Most of this responsibility lies with the ocean carriers that move their ships through the Suez Canal. In December, dozens chose to reroute through the Cape of Good Hope in South Africa. This, of course, brings with it new challenges. One is the slower transit times to take this longer route. On a typical shipment originating from Asia and headed to the East Coast United States, supply chain managers should build in an extra five days in transit in a best-case scenario. The movement would likely involve a multi-modal approach and a switch to a West Coast port. From there, companies could use trucks and rail to minimize costs and travel long distances nationwide.

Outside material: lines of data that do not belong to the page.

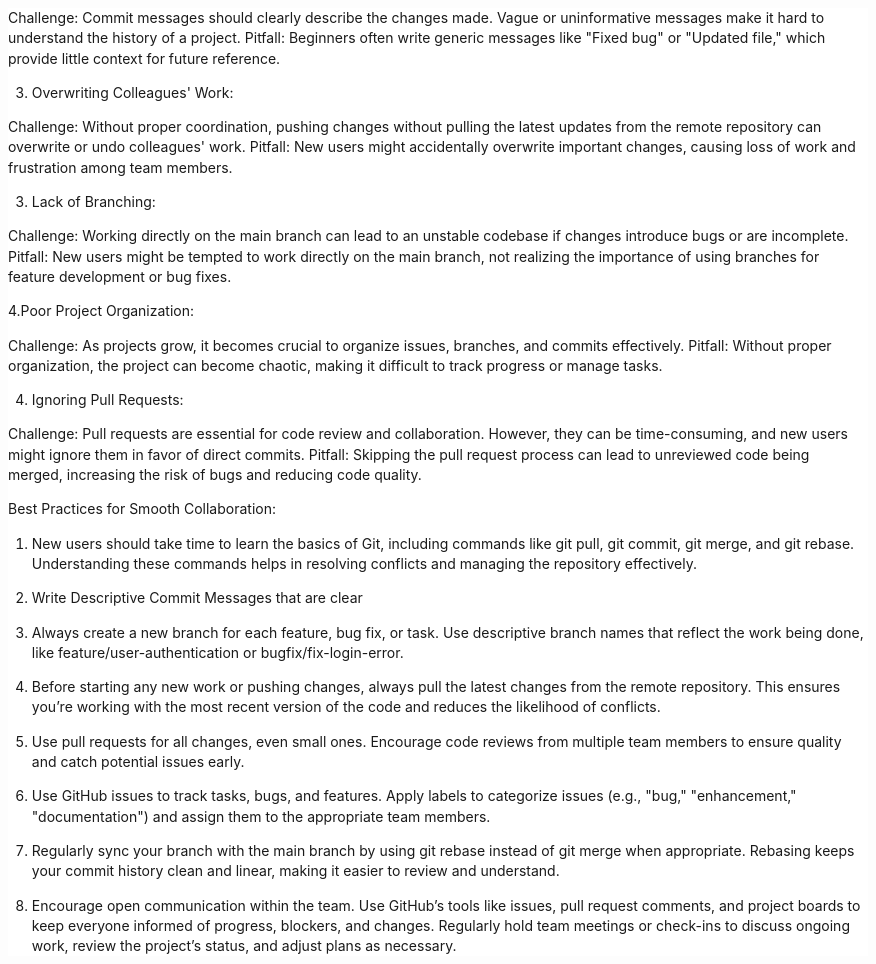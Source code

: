 Challenge: Commit messages should clearly describe the changes made. Vague or uninformative messages make it hard to understand the history of a project.
Pitfall: Beginners often write generic messages like "Fixed bug" or "Updated file," which provide little context for future reference.

3. Overwriting Colleagues' Work:

Challenge: Without proper coordination, pushing changes without pulling the latest updates from the remote repository can overwrite or undo colleagues' work.
Pitfall: New users might accidentally overwrite important changes, causing loss of work and frustration among team members.

3. Lack of Branching:

Challenge: Working directly on the main branch can lead to an unstable codebase if changes introduce bugs or are incomplete.
Pitfall: New users might be tempted to work directly on the main branch, not realizing the importance of using branches for feature development or bug fixes.

4.Poor Project Organization:

Challenge: As projects grow, it becomes crucial to organize issues, branches, and commits effectively.
Pitfall: Without proper organization, the project can become chaotic, making it difficult to track progress or manage tasks.

4. Ignoring Pull Requests:

Challenge: Pull requests are essential for code review and collaboration. However, they can be time-consuming, and new users might ignore them in favor of direct commits.
Pitfall: Skipping the pull request process can lead to unreviewed code being merged, increasing the risk of bugs and reducing code quality.

Best Practices for Smooth Collaboration:

1. New users should take time to learn the basics of Git, including commands like git pull, git commit, git merge, and git rebase. Understanding these commands helps in resolving conflicts and managing the repository effectively.

2. Write Descriptive Commit Messages that are clear

3. Always create a new branch for each feature, bug fix, or task. Use descriptive branch names that reflect the work being done, like feature/user-authentication or bugfix/fix-login-error.

4. Before starting any new work or pushing changes, always pull the latest changes from the remote repository. This ensures you’re working with the most recent version of the code and reduces the likelihood of conflicts.

5. Use pull requests for all changes, even small ones. Encourage code reviews from multiple team members to ensure quality and catch potential issues early.

6. Use GitHub issues to track tasks, bugs, and features. Apply labels to categorize issues (e.g., "bug," "enhancement," "documentation") and assign them to the appropriate team members.

7. Regularly sync your branch with the main branch by using git rebase instead of git merge when appropriate. Rebasing keeps your commit history clean and linear, making it easier to review and understand.

8. Encourage open communication within the team. Use GitHub’s tools like issues, pull request comments, and project boards to keep everyone informed of progress, blockers, and changes.
Regularly hold team meetings or check-ins to discuss ongoing work, review the project’s status, and adjust plans as necessary.
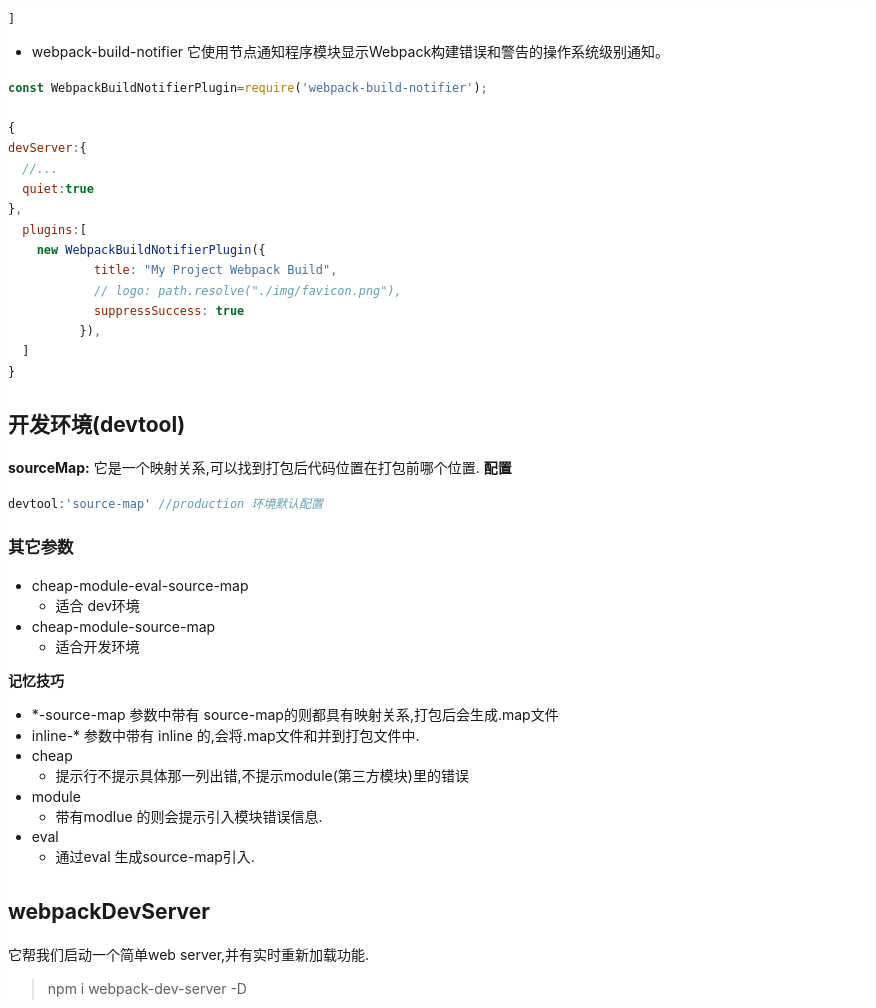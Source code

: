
 ```javascript
]
```
- webpack-build-notifier
  它使用节点通知程序模块显示Webpack构建错误和警告的操作系统级别通知。
```javascript
const WebpackBuildNotifierPlugin=require('webpack-build-notifier');

{
devServer:{
  //...
  quiet:true
},
  plugins:[
    new WebpackBuildNotifierPlugin({
            title: "My Project Webpack Build",
            // logo: path.resolve("./img/favicon.png"),
            suppressSuccess: true
          }),
  ]
}
```
## 开发环境(devtool)
**sourceMap:**
它是一个映射关系,可以找到打包后代码位置在打包前哪个位置.
**配置**
```javascript
devtool:'source-map' //production 环境默认配置
```
### 其它参数
- cheap-module-eval-source-map
  - 适合 dev环境
- cheap-module-source-map
  - 适合开发环境

 **记忆技巧**
- *-source-map
  参数中带有 source-map的则都具有映射关系,打包后会生成.map文件
- inline-*
  参数中带有 inline 的,会将.map文件和并到打包文件中.
- cheap 
  - 提示行不提示具体那一列出错,不提示module(第三方模块)里的错误
- module
  - 带有modlue 的则会提示引入模块错误信息.
- eval
  - 通过eval 生成source-map引入.  

## webpackDevServer
它帮我们启动一个简单web server,并有实时重新加载功能.
> npm i webpack-dev-server -D
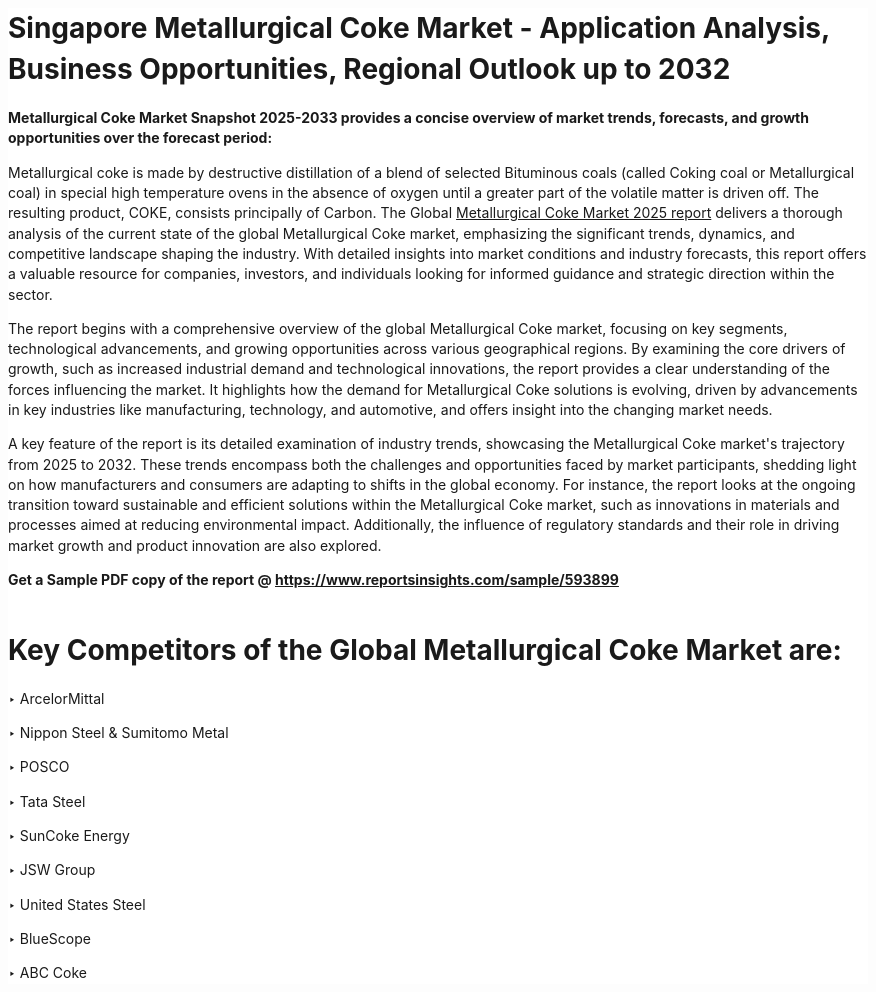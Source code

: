 # Singapore Metallurgical Coke Market - Application Analysis, Business Opportunities, Regional Outlook up to 2032

<strong>Metallurgical Coke Market Snapshot 2025-2033 provides a concise overview of market trends, forecasts, and growth opportunities over the forecast period:</strong>

Metallurgical coke is made by destructive distillation of a blend of selected Bituminous coals (called Coking coal or Metallurgical coal) in special high temperature ovens in the absence of oxygen until a greater part of the volatile matter is driven off. The resulting product, COKE, consists principally of Carbon. The Global <a href=https://www.reportsinsights.com/sample/593899>Metallurgical Coke Market 2025 report</a> delivers a thorough analysis of the current state of the global Metallurgical Coke market, emphasizing the significant trends, dynamics, and competitive landscape shaping the industry. With detailed insights into market conditions and industry forecasts, this report offers a valuable resource for companies, investors, and individuals looking for informed guidance and strategic direction within the sector.

The report begins with a comprehensive overview of the global Metallurgical Coke market, focusing on key segments, technological advancements, and growing opportunities across various geographical regions. By examining the core drivers of growth, such as increased industrial demand and technological innovations, the report provides a clear understanding of the forces influencing the market. It highlights how the demand for Metallurgical Coke solutions is evolving, driven by advancements in key industries like manufacturing, technology, and automotive, and offers insight into the changing market needs.

A key feature of the report is its detailed examination of industry trends, showcasing the Metallurgical Coke market's trajectory from 2025 to 2032. These trends encompass both the challenges and opportunities faced by market participants, shedding light on how manufacturers and consumers are adapting to shifts in the global economy. For instance, the report looks at the ongoing transition toward sustainable and efficient solutions within the Metallurgical Coke market, such as innovations in materials and processes aimed at reducing environmental impact. Additionally, the influence of regulatory standards and their role in driving market growth and product innovation are also explored.

<strong>Get a Sample PDF copy of the report @ <a href=https://www.reportsinsights.com/sample/593899>https://www.reportsinsights.com/sample/593899</a></strong>

# <strong>Key Competitors of the Global Metallurgical Coke Market are:</strong>

‣ ArcelorMittal

‣ Nippon Steel & Sumitomo Metal

‣ POSCO

‣ Tata Steel

‣ SunCoke Energy

‣ JSW Group

‣ United States Steel

‣ BlueScope

‣ ABC Coke
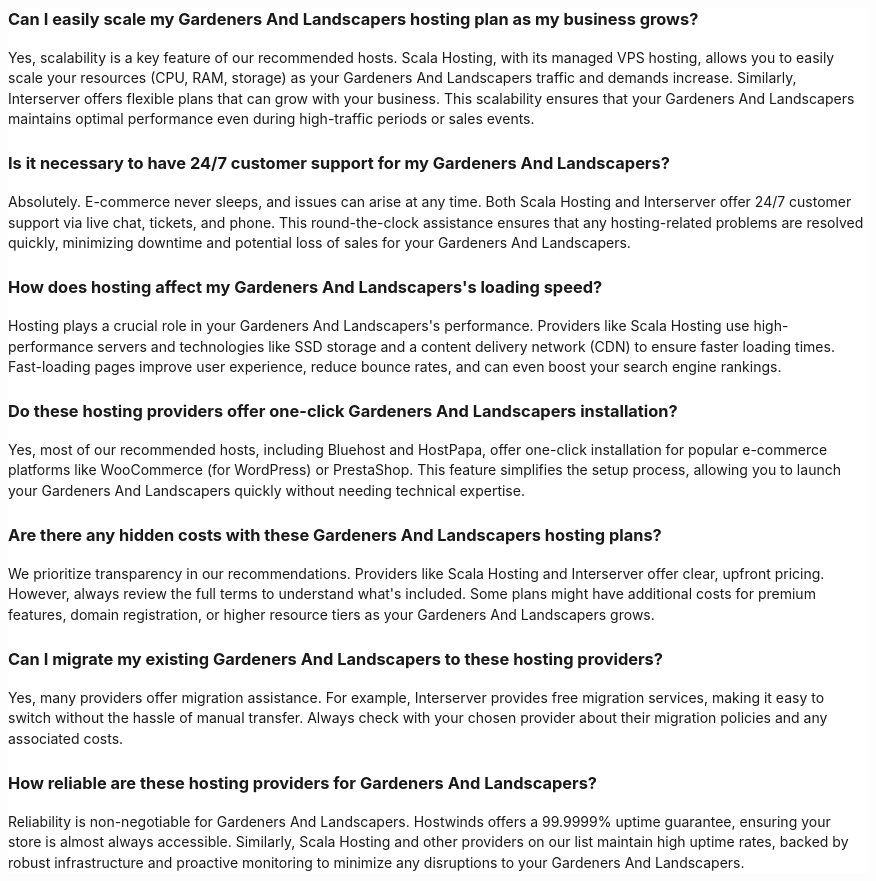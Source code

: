 ### Can I easily scale my Gardeners And Landscapers hosting plan as my business grows? 
Yes, scalability is a key feature of our recommended hosts. Scala Hosting, with its managed VPS hosting, allows you to easily scale your resources (CPU, RAM, storage) as your Gardeners And Landscapers traffic and demands increase. Similarly, Interserver offers flexible plans that can grow with your business. This scalability ensures that your Gardeners And Landscapers maintains optimal performance even during high-traffic periods or sales events.

### Is it necessary to have 24/7 customer support for my Gardeners And Landscapers? 
Absolutely. E-commerce never sleeps, and issues can arise at any time. Both Scala Hosting and Interserver offer 24/7 customer support via live chat, tickets, and phone. This round-the-clock assistance ensures that any hosting-related problems are resolved quickly, minimizing downtime and potential loss of sales for your Gardeners And Landscapers.

### How does hosting affect my Gardeners And Landscapers's loading speed? 
Hosting plays a crucial role in your Gardeners And Landscapers's performance. Providers like Scala Hosting use high-performance servers and technologies like SSD storage and a content delivery network (CDN) to ensure faster loading times. Fast-loading pages improve user experience, reduce bounce rates, and can even boost your search engine rankings.

### Do these hosting providers offer one-click Gardeners And Landscapers installation? 
Yes, most of our recommended hosts, including Bluehost and HostPapa, offer one-click installation for popular e-commerce platforms like WooCommerce (for WordPress) or PrestaShop. This feature simplifies the setup process, allowing you to launch your Gardeners And Landscapers quickly without needing technical expertise.

### Are there any hidden costs with these Gardeners And Landscapers hosting plans? 
We prioritize transparency in our recommendations. Providers like Scala Hosting and Interserver offer clear, upfront pricing. However, always review the full terms to understand what's included. Some plans might have additional costs for premium features, domain registration, or higher resource tiers as your Gardeners And Landscapers grows.

### Can I migrate my existing Gardeners And Landscapers to these hosting providers? 
Yes, many providers offer migration assistance. For example, Interserver provides free migration services, making it easy to switch without the hassle of manual transfer. Always check with your chosen provider about their migration policies and any associated costs.

### How reliable are these hosting providers for Gardeners And Landscapers? 
Reliability is non-negotiable for Gardeners And Landscapers. Hostwinds offers a 99.9999% uptime guarantee, ensuring your store is almost always accessible. Similarly, Scala Hosting and other providers on our list maintain high uptime rates, backed by robust infrastructure and proactive monitoring to minimize any disruptions to your Gardeners And Landscapers.
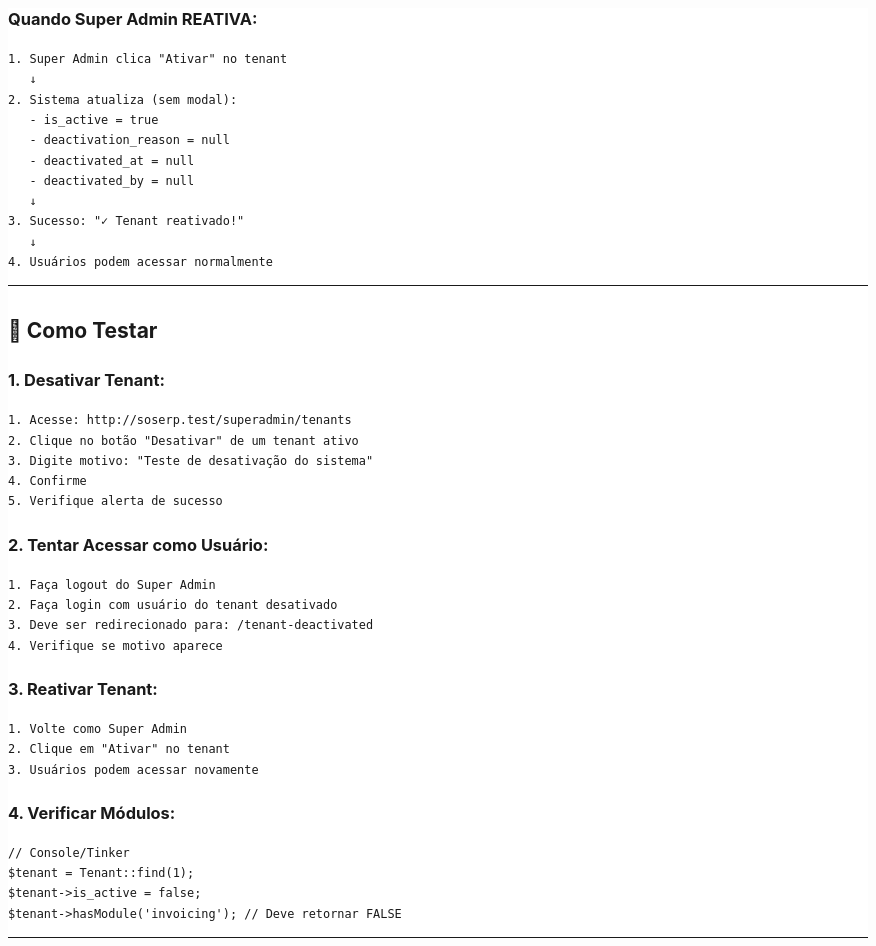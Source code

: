 ### Quando Super Admin REATIVA:

```
1. Super Admin clica "Ativar" no tenant
   ↓
2. Sistema atualiza (sem modal):
   - is_active = true
   - deactivation_reason = null
   - deactivated_at = null
   - deactivated_by = null
   ↓
3. Sucesso: "✓ Tenant reativado!"
   ↓
4. Usuários podem acessar normalmente
```

---

## 🧪 Como Testar

### 1. Desativar Tenant:
```
1. Acesse: http://soserp.test/superadmin/tenants
2. Clique no botão "Desativar" de um tenant ativo
3. Digite motivo: "Teste de desativação do sistema"
4. Confirme
5. Verifique alerta de sucesso
```

### 2. Tentar Acessar como Usuário:
```
1. Faça logout do Super Admin
2. Faça login com usuário do tenant desativado
3. Deve ser redirecionado para: /tenant-deactivated
4. Verifique se motivo aparece
```

### 3. Reativar Tenant:
```
1. Volte como Super Admin
2. Clique em "Ativar" no tenant
3. Usuários podem acessar novamente
```

### 4. Verificar Módulos:
```
// Console/Tinker
$tenant = Tenant::find(1);
$tenant->is_active = false;
$tenant->hasModule('invoicing'); // Deve retornar FALSE
```

---
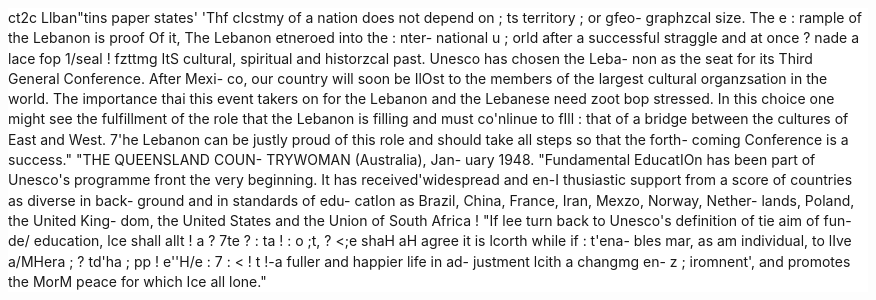 ct2c Llban"tins paper states'
'Thf cIcstmy of a nation does not
depend on ; ts territory ; or gfeo-
graphzcal size. The e : rample of
the Lebanon is proof Of it, The
Lebanon etneroed into the : nter-
national u ; orld after a successful
straggle and at once ? nade a
lace fop 1/seal ! fzttmg ItS cultural,
spiritual and historzcal past.
Unesco has chosen the Leba-
non as the seat for its Third
General Conference. After Mexi-
co, our country will soon be IlOst
to the members of the largest
cultural organzsation in the
world. The importance thai this
event takers on for the Lebanon
and the Lebanese need zoot bop
stressed.
In this choice one might see
the fulfillment of the role that
the Lebanon is filling and must
co'nlinue to fIll : that of a bridge
between the cultures of East and
West. 7'he Lebanon can be justly
proud of this role and should
take all steps so that the forth-
coming Conference is a success."
"THE QUEENSLAND COUN-
TRYWOMAN (Australia), Jan-
uary 1948.
"Fundamental EducatIOn has
been part of Unesco's programme
front the very beginning. It has
received'widespread and en-I
thusiastic support from a score
of countries as diverse in back-
ground and in standards of edu-
catIon as Brazil, China, France,
Iran, Mexzo, Norway, Nether-
lands, Poland, the United King-
dom, the United States and the
Union of South Africa !
"If lee turn back to Unesco's
definition of tie aim of fun-
de/ education, lce shall allt ! a ? 7te ? : ta !  : o ;t, ? <;e shaH aH
agree it is lcorth while if : t'ena-
bles mar, as am individual, to lIve
a/MHera ; ? td'ha ; pp ! e''H/e : 7 : < ! t !-a fuller and happier life in ad-
justment lcith a changmg en-
z ; iromnent', and promotes the
MorM peace for which Ice all
lone."
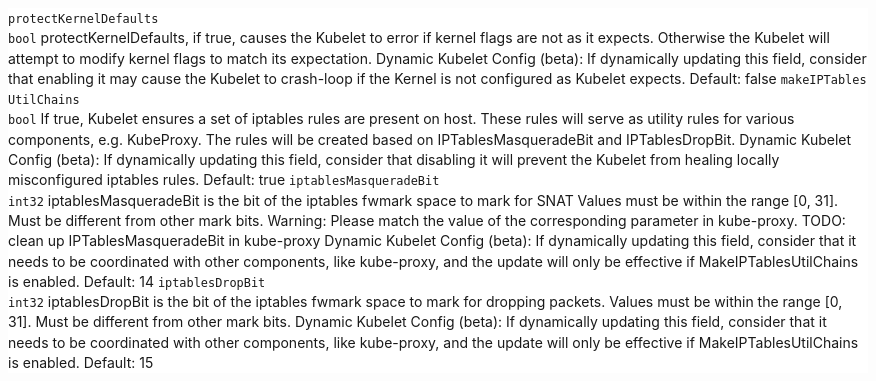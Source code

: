   
<tr><td><code>protectKernelDefaults</code><br/>
<code>bool</code>
</td>
<td>
   protectKernelDefaults, if true, causes the Kubelet to error if kernel
flags are not as it expects. Otherwise the Kubelet will attempt to modify
kernel flags to match its expectation.
Dynamic Kubelet Config (beta): If dynamically updating this field, consider that
enabling it may cause the Kubelet to crash-loop if the Kernel is not configured as
Kubelet expects.
Default: false</td>
</tr>
    
  
<tr><td><code>makeIPTablesUtilChains</code><br/>
<code>bool</code>
</td>
<td>
   If true, Kubelet ensures a set of iptables rules are present on host.
These rules will serve as utility rules for various components, e.g. KubeProxy.
The rules will be created based on IPTablesMasqueradeBit and IPTablesDropBit.
Dynamic Kubelet Config (beta): If dynamically updating this field, consider that
disabling it will prevent the Kubelet from healing locally misconfigured iptables rules.
Default: true</td>
</tr>
    
  
<tr><td><code>iptablesMasqueradeBit</code><br/>
<code>int32</code>
</td>
<td>
   iptablesMasqueradeBit is the bit of the iptables fwmark space to mark for SNAT
Values must be within the range [0, 31]. Must be different from other mark bits.
Warning: Please match the value of the corresponding parameter in kube-proxy.
TODO: clean up IPTablesMasqueradeBit in kube-proxy
Dynamic Kubelet Config (beta): If dynamically updating this field, consider that
it needs to be coordinated with other components, like kube-proxy, and the update
will only be effective if MakeIPTablesUtilChains is enabled.
Default: 14</td>
</tr>
    
  
<tr><td><code>iptablesDropBit</code><br/>
<code>int32</code>
</td>
<td>
   iptablesDropBit is the bit of the iptables fwmark space to mark for dropping packets.
Values must be within the range [0, 31]. Must be different from other mark bits.
Dynamic Kubelet Config (beta): If dynamically updating this field, consider that
it needs to be coordinated with other components, like kube-proxy, and the update
will only be effective if MakeIPTablesUtilChains is enabled.
Default: 15</td>
</tr>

Speaking of costs, skipping the Suez Canal and opting for the Cape of Good Hope adds in a significant increase for fuel, in the high six- to seven-figure range. Multiply this by the number of ships and weeks to months of diversion, and bottom lines will suffer. Spot rates will also increase, and they already have reports for Asia to U.S. routes. However, if there’s a silver lining, there is more capacity on ocean carriers today than there was in 2021, during the unexpected Suez Canal blockage. Another wild card in the cost implications is insurance premiums, which may go up in some instances.
When it comes to which segments of the supply chain might be most affected, virtually none will come away entirely unscathed. Some 30 percent of global container traffic passes through the canal regularly, and the Asia to Europe trade lane will be hit the hardest. The automotive and technology industries rely heavily on passage through the Suez Canal, as do big-box retailers. Companies that carry apparel, toys, and electronics that usually move from Asia to the East Coast will likely feel the impact. Regarding goods originating from the East Coast, companies that ship grains and liquified gases may experience the most disruptions. Air transit—for those products that can travel that way—is a safer bet for the time being.
Finally, the disruptions don’t end at the Suez Canal. The Panama Canal continues to suffer from drought, which has resulted in slowdowns as fewer ships can make the daily passage. Heading into February, this delay is expected to grow even longer as canal authorities further reduce the number of slots available for passage.
The new year is off to a disruptive start, but hopefully, pandemic-era lessons will help most companies effectively weather the storm.